Computer science reverse engineering often means recreating the same code, maybe even line by line. Allowing anyone to copyright an API would break the internet.

Imagine writing quicksort in a popular language as an excercise. Usually there's only a few straightforward ways to do it, so the same code has been written tons of times. If the original writer had copywrite, nobody could use quicksort.



Correct me if I'm wrong, but my understanding of copyright is that if you come up with something independently you're not violating copyright. So if you and I both write code to interact with the same REST API and end up writing identical code, there's no violation.

But Google didn't just coincidentally happen to match the Java api; they intentionally copied the method signatures then reimplemented the methods. The issue at hand is copying all the method signatures, not reimplementing the methods. I don't know whether that is or should be a copyright violation or not, but it's different from what you described in your comment.


Not really, the interface signatures need to be the same for normal Java code to work. There's only one way to write the interfaces, code would be identical even reverse engineered.

This is the same as writing an S3 compatible java client. If you want to be able to substitute one directly for another, the method signatures have to be the same even if all the implementations are different.

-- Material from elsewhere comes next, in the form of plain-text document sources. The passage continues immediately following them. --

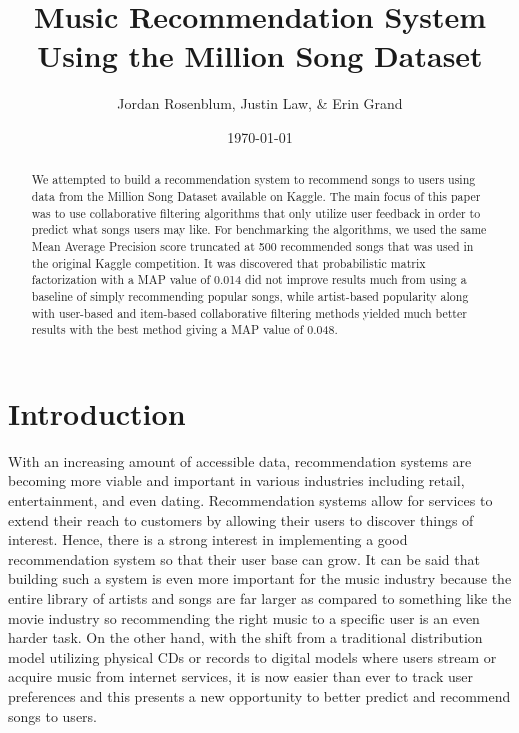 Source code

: \documentclass[11pt,preprint]{aastex}
\begin{document}
\title{Music Recommendation System Using the Million Song Dataset}

 \author{Jordan Rosenblum, Justin Law, \& Erin Grand}
 
\date{\today}             

\begin{abstract}
We attempted to build a recommendation system to recommend songs to users using data from the Million Song Dataset available on Kaggle. The main focus of this paper was to use collaborative filtering algorithms that only utilize user feedback in order to predict what songs users may like. For benchmarking the algorithms, we used the same Mean Average Precision score truncated at 500 recommended songs that was used in the original Kaggle competition. It was discovered that probabilistic matrix factorization with a MAP value of 0.014 did not improve results much from using a baseline of simply recommending popular songs, while artist-based popularity along with user-based and item-based collaborative filtering methods yielded much better results with the best method giving a MAP value of 0.048.

\end{abstract}

\tableofcontents

\section{Introduction}
With an increasing amount of accessible data, recommendation systems are becoming more viable and important in various industries including retail, entertainment, and even dating. Recommendation systems allow for services to extend their reach to customers by allowing their users to discover things of interest. Hence, there is a strong interest in implementing a good recommendation system so that their user base can grow. It can be said that building such a system is even more important for the music industry because the entire library of artists and songs are far larger as compared to something like the movie industry so recommending the right music to a specific user is an even harder task. On the other hand, with the shift from a traditional distribution model utilizing physical CDs or records to digital models where users stream or acquire music from internet services, it is now easier than ever to track user preferences and this presents a new opportunity to better predict and recommend songs to users.
\end{document}
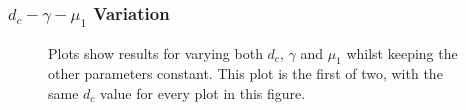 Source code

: \subsubsection*{$d_c - \gamma - \mu_1$ Variation}
\begin{figure}[h!]
    \centering
    \caption{Plots show results for varying both $d_c$, $\gamma$ and $\mu_1$ whilst keeping the other parameters constant. This plot is the first of two, with the same $d_c$ value for every plot in this figure.}
    \label{fig:prolif_dc_gamma_mu_1_variation_1}
\end{figure}

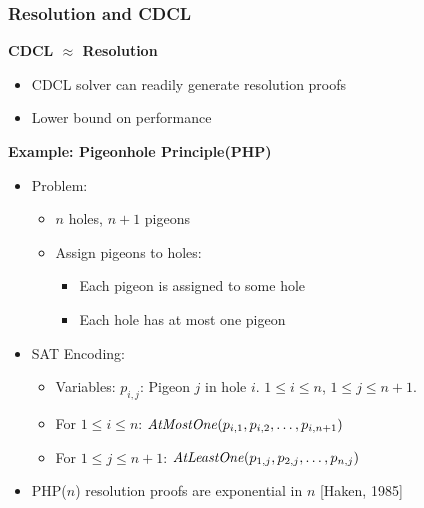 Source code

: \documentclass[t,pdf]{beamer}
\begin{document}
\begin{frame}
  \frametitle{Resolution and CDCL}
  
{\bf CDCL $\approx$ Resolution}
\begin{itemize}
\item {}CDCL solver can readily generate resolution  proofs 
\item {}Lower bound on performance
\end{itemize}
{\bf Example: Pigeonhole Principle(PHP)}
\begin{itemize}
\item Problem:
  \begin{itemize}
    \item $n$ holes, $n+1$ pigeons
    \item Assign pigeons to holes:
      \begin{itemize}
      \item Each pigeon is assigned to some hole
      \item Each hole has at most one pigeon
      \end{itemize}
  \end{itemize}
\item SAT Encoding:
  \begin{itemize}
    \item Variables: $p_{i,j}$: Pigeon $j$ in hole $i$.  $1 \leq i \leq n$, $1 \leq j \leq n+1$. 
    \item For $1 \leq i \leq n$: ${\it AtMostOne}(p_{i,1}, p_{i,2}, \ldots, p_{i,n+1})$
    \item For $1 \leq j \leq n+1$: ${\it AtLeastOne}(p_{1,j}, p_{2,j}, \ldots, p_{n,j})$
  \end{itemize}
\item PHP($n$) resolution proofs are exponential in $n$ [Haken, 1985]
\end{itemize}

\end{frame}
\end{document}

This also mirrors how kernel interfaces work. Xen, GVisor, and many others implement the exact same kernel interfaces as Linux because they have to to work. If the API was copyrightable any contributor that designed one of these interfaces could prevent these projects from existing


But what would have been the solution? They could have just made it ToString_Google() and HashMap_Google. This is so far beyond anyone actually having their rights impinged upon at this point that the only winner to this whole thing can be the lawyers making money hand over fist.